----- Task input -----

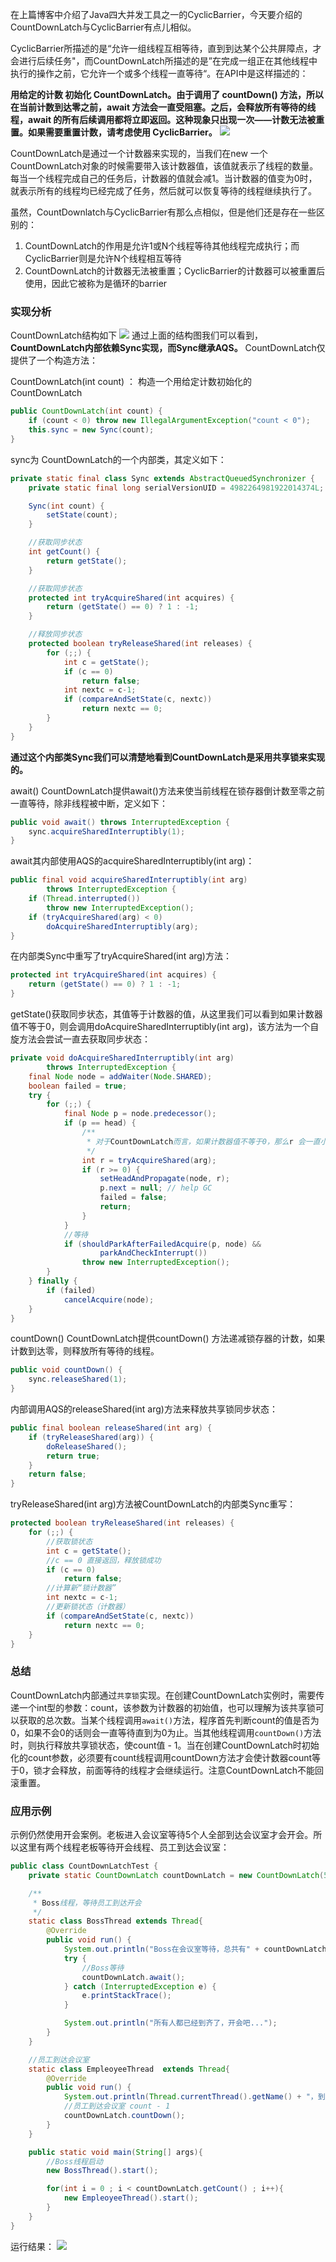   在上篇博客中介绍了Java四大并发工具之一的CyclicBarrier，今天要介绍的CountDownLatch与CyclicBarrier有点儿相似。

  CyclicBarrier所描述的是“允许一组线程互相等待，直到到达某个公共屏障点，才会进行后续任务"，而CountDownLatch所描述的是”在完成一组正在其他线程中执行的操作之前，它允许一个或多个线程一直等待“。在API中是这样描述的：

  **用给定的计数 初始化 CountDownLatch。由于调用了 countDown() 方法，所以在当前计数到达零之前，await 方法会一直受阻塞。之后，会释放所有等待的线程，await 的所有后续调用都将立即返回。这种现象只出现一次——计数无法被重置。如果需要重置计数，请考虑使用 CyclicBarrier。**
  <img src="img/2017021200001_thumb.png">

  CountDownLatch是通过一个计数器来实现的，当我们在new 一个CountDownLatch对象的时候需要带入该计数器值，该值就表示了线程的数量。每当一个线程完成自己的任务后，计数器的值就会减1。当计数器的值变为0时，就表示所有的线程均已经完成了任务，然后就可以恢复等待的线程继续执行了。

  虽然，CountDownlatch与CyclicBarrier有那么点相似，但是他们还是存在一些区别的：

  1. CountDownLatch的作用是允许1或N个线程等待其他线程完成执行；而CyclicBarrier则是允许N个线程相互等待
  2. CountDownLatch的计数器无法被重置；CyclicBarrier的计数器可以被重置后使用，因此它被称为是循环的barrier

### 实现分析
  CountDownLatch结构如下
  <img src="img/201702110002_thumb.jpg">
  通过上面的结构图我们可以看到，**CountDownLatch内部依赖Sync实现，而Sync继承AQS。** CountDownLatch仅提供了一个构造方法：

  CountDownLatch(int count) ： 构造一个用给定计数初始化的 CountDownLatch
  ```java
  public CountDownLatch(int count) {
      if (count < 0) throw new IllegalArgumentException("count < 0");
      this.sync = new Sync(count);
  }
  ```
  sync为 CountDownLatch的一个内部类，其定义如下：
  ```java
  private static final class Sync extends AbstractQueuedSynchronizer {
      private static final long serialVersionUID = 4982264981922014374L;

      Sync(int count) {
          setState(count);
      }

      //获取同步状态
      int getCount() {
          return getState();
      }

      //获取同步状态
      protected int tryAcquireShared(int acquires) {
          return (getState() == 0) ? 1 : -1;
      }

      //释放同步状态
      protected boolean tryReleaseShared(int releases) {
          for (;;) {
              int c = getState();
              if (c == 0)
                  return false;
              int nextc = c-1;
              if (compareAndSetState(c, nextc))
                  return nextc == 0;
          }
      }
  }
  ```
  **通过这个内部类Sync我们可以清楚地看到CountDownLatch是采用共享锁来实现的。**

  await()
  CountDownLatch提供await()方法来使当前线程在锁存器倒计数至零之前一直等待，除非线程被中断，定义如下：
  ```java
  public void await() throws InterruptedException {
      sync.acquireSharedInterruptibly(1);
  }
  ```
  await其内部使用AQS的acquireSharedInterruptibly(int arg)：
  ```java
  public final void acquireSharedInterruptibly(int arg)
          throws InterruptedException {
      if (Thread.interrupted())
          throw new InterruptedException();
      if (tryAcquireShared(arg) < 0)
          doAcquireSharedInterruptibly(arg);
  }
  ```
  在内部类Sync中重写了tryAcquireShared(int arg)方法：
  ```java
  protected int tryAcquireShared(int acquires) {
      return (getState() == 0) ? 1 : -1;
  }
  ```
  getState()获取同步状态，其值等于计数器的值，从这里我们可以看到如果计数器值不等于0，则会调用doAcquireSharedInterruptibly(int arg)，该方法为一个自旋方法会尝试一直去获取同步状态：
  ```java
  private void doAcquireSharedInterruptibly(int arg)
          throws InterruptedException {
      final Node node = addWaiter(Node.SHARED);
      boolean failed = true;
      try {
          for (;;) {
              final Node p = node.predecessor();
              if (p == head) {
                  /**
                   * 对于CountDownLatch而言，如果计数器值不等于0，那么r 会一直小于0
                   */
                  int r = tryAcquireShared(arg);
                  if (r >= 0) {
                      setHeadAndPropagate(node, r);
                      p.next = null; // help GC
                      failed = false;
                      return;
                  }
              }
              //等待
              if (shouldParkAfterFailedAcquire(p, node) &&
                      parkAndCheckInterrupt())
                  throw new InterruptedException();
          }
      } finally {
          if (failed)
              cancelAcquire(node);
      }
  }
  ```
countDown()
  CountDownLatch提供countDown() 方法递减锁存器的计数，如果计数到达零，则释放所有等待的线程。
  ```java
  public void countDown() {
      sync.releaseShared(1);
  }
  ```
  内部调用AQS的releaseShared(int arg)方法来释放共享锁同步状态：
  ```java
  public final boolean releaseShared(int arg) {
      if (tryReleaseShared(arg)) {
          doReleaseShared();
          return true;
      }
      return false;
  }
  ```
  tryReleaseShared(int arg)方法被CountDownLatch的内部类Sync重写：
  ```java
  protected boolean tryReleaseShared(int releases) {
      for (;;) {
          //获取锁状态
          int c = getState();
          //c == 0 直接返回，释放锁成功
          if (c == 0)
              return false;
          //计算新“锁计数器”
          int nextc = c-1;
          //更新锁状态（计数器）
          if (compareAndSetState(c, nextc))
              return nextc == 0;
      }
  }
  ```
### 总结
  CountDownLatch内部通过`共享锁`实现。在创建CountDownLatch实例时，需要传递一个int型的参数：count，该参数为计数器的初始值，也可以理解为该共享锁可以获取的总次数。当某个线程调用`await()`方法，程序首先判断count的值是否为0，如果不会0的话则会一直等待直到为0为止。当其他线程调用`countDown()`方法时，则执行释放共享锁状态，使count值 - 1。当在创建CountDownLatch时初始化的count参数，必须要有count线程调用countDown方法才会使计数器count等于0，锁才会释放，前面等待的线程才会继续运行。注意CountDownLatch不能回滚重置。

### 应用示例
  示例仍然使用开会案例。老板进入会议室等待5个人全部到达会议室才会开会。所以这里有两个线程老板等待开会线程、员工到达会议室：
  ```java
  public class CountDownLatchTest {
      private static CountDownLatch countDownLatch = new CountDownLatch(5);

      /**
       * Boss线程，等待员工到达开会
       */
      static class BossThread extends Thread{
          @Override
          public void run() {
              System.out.println("Boss在会议室等待，总共有" + countDownLatch.getCount() + "个人开会...");
              try {
                  //Boss等待
                  countDownLatch.await();
              } catch (InterruptedException e) {
                  e.printStackTrace();
              }

              System.out.println("所有人都已经到齐了，开会吧...");
          }
      }

      //员工到达会议室
      static class EmpleoyeeThread  extends Thread{
          @Override
          public void run() {
              System.out.println(Thread.currentThread().getName() + "，到达会议室....");
              //员工到达会议室 count - 1
              countDownLatch.countDown();
          }
      }

      public static void main(String[] args){
          //Boss线程启动
          new BossThread().start();

          for(int i = 0 ; i < countDownLatch.getCount() ; i++){
              new EmpleoyeeThread().start();
          }
      }
  }
  ```
  运行结果：
  <img src="img/2017021200002_thumb.jpg">

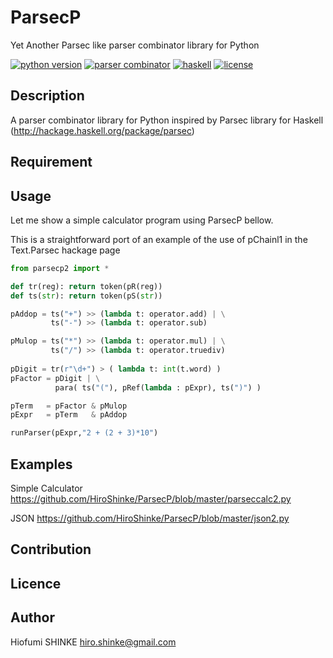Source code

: # ParsecP
Yet Another Parsec like parser combinator library for Python

[![python version][shield-python]](#)
[![parser combinator][shield-parser]](#)
[![haskell][shield-haskell]](#)
[![license][shield-license]](#)

## Description

A parser combinator library for Python
inspired by Parsec library for Haskell
(http://hackage.haskell.org/package/parsec)

## Requirement

## Usage

Let me show a simple calculator program using ParsecP bellow.

This is a straightforward port of 
an example of the use of pChainl1 
in the Text.Parsec hackage page

```python
from parsecp2 import *

def tr(reg): return token(pR(reg))
def ts(str): return token(pS(str))

pAddop = ts("+") >> (lambda t: operator.add) | \
         ts("-") >> (lambda t: operator.sub) 

pMulop = ts("*") >> (lambda t: operator.mul) | \
         ts("/") >> (lambda t: operator.truediv)
        
pDigit = tr(r"\d+") > ( lambda t: int(t.word) )
pFactor = pDigit | \
          para( ts("("), pRef(lambda : pExpr), ts(")") )

pTerm   = pFactor & pMulop
pExpr   = pTerm   & pAddop

runParser(pExpr,"2 + (2 + 3)*10")

```

## Examples

Simple Calculator
https://github.com/HiroShinke/ParsecP/blob/master/parseccalc2.py

JSON
https://github.com/HiroShinke/ParsecP/blob/master/json2.py


## Contribution

## Licence

## Author

   Hiofumi SHINKE <hiro.shinke@gmail.com>


[shield-python]: https://img.shields.io/badge/python-3.6-blue.svg
[shield-parser]: https://img.shields.io/badge/tag-parser_combinator-green.svg
[shield-haskell]: https://img.shields.io/badge/tag-haskell-green.svg
[shield-license]: https://img.shields.io/badge/license-MIT-blue.svg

-----

* What is required
All lines holding the word "shields" must be found in the listing and copied.

* Result for this exercise
[shield-python]: https://img.shields.io/badge/python-3.6-blue.svg
[shield-parser]: https://img.shields.io/badge/tag-parser_combinator-green.svg
[shield-haskell]: https://img.shields.io/badge/tag-haskell-green.svg
[shield-license]: https://img.shields.io/badge/license-MIT-blue.svg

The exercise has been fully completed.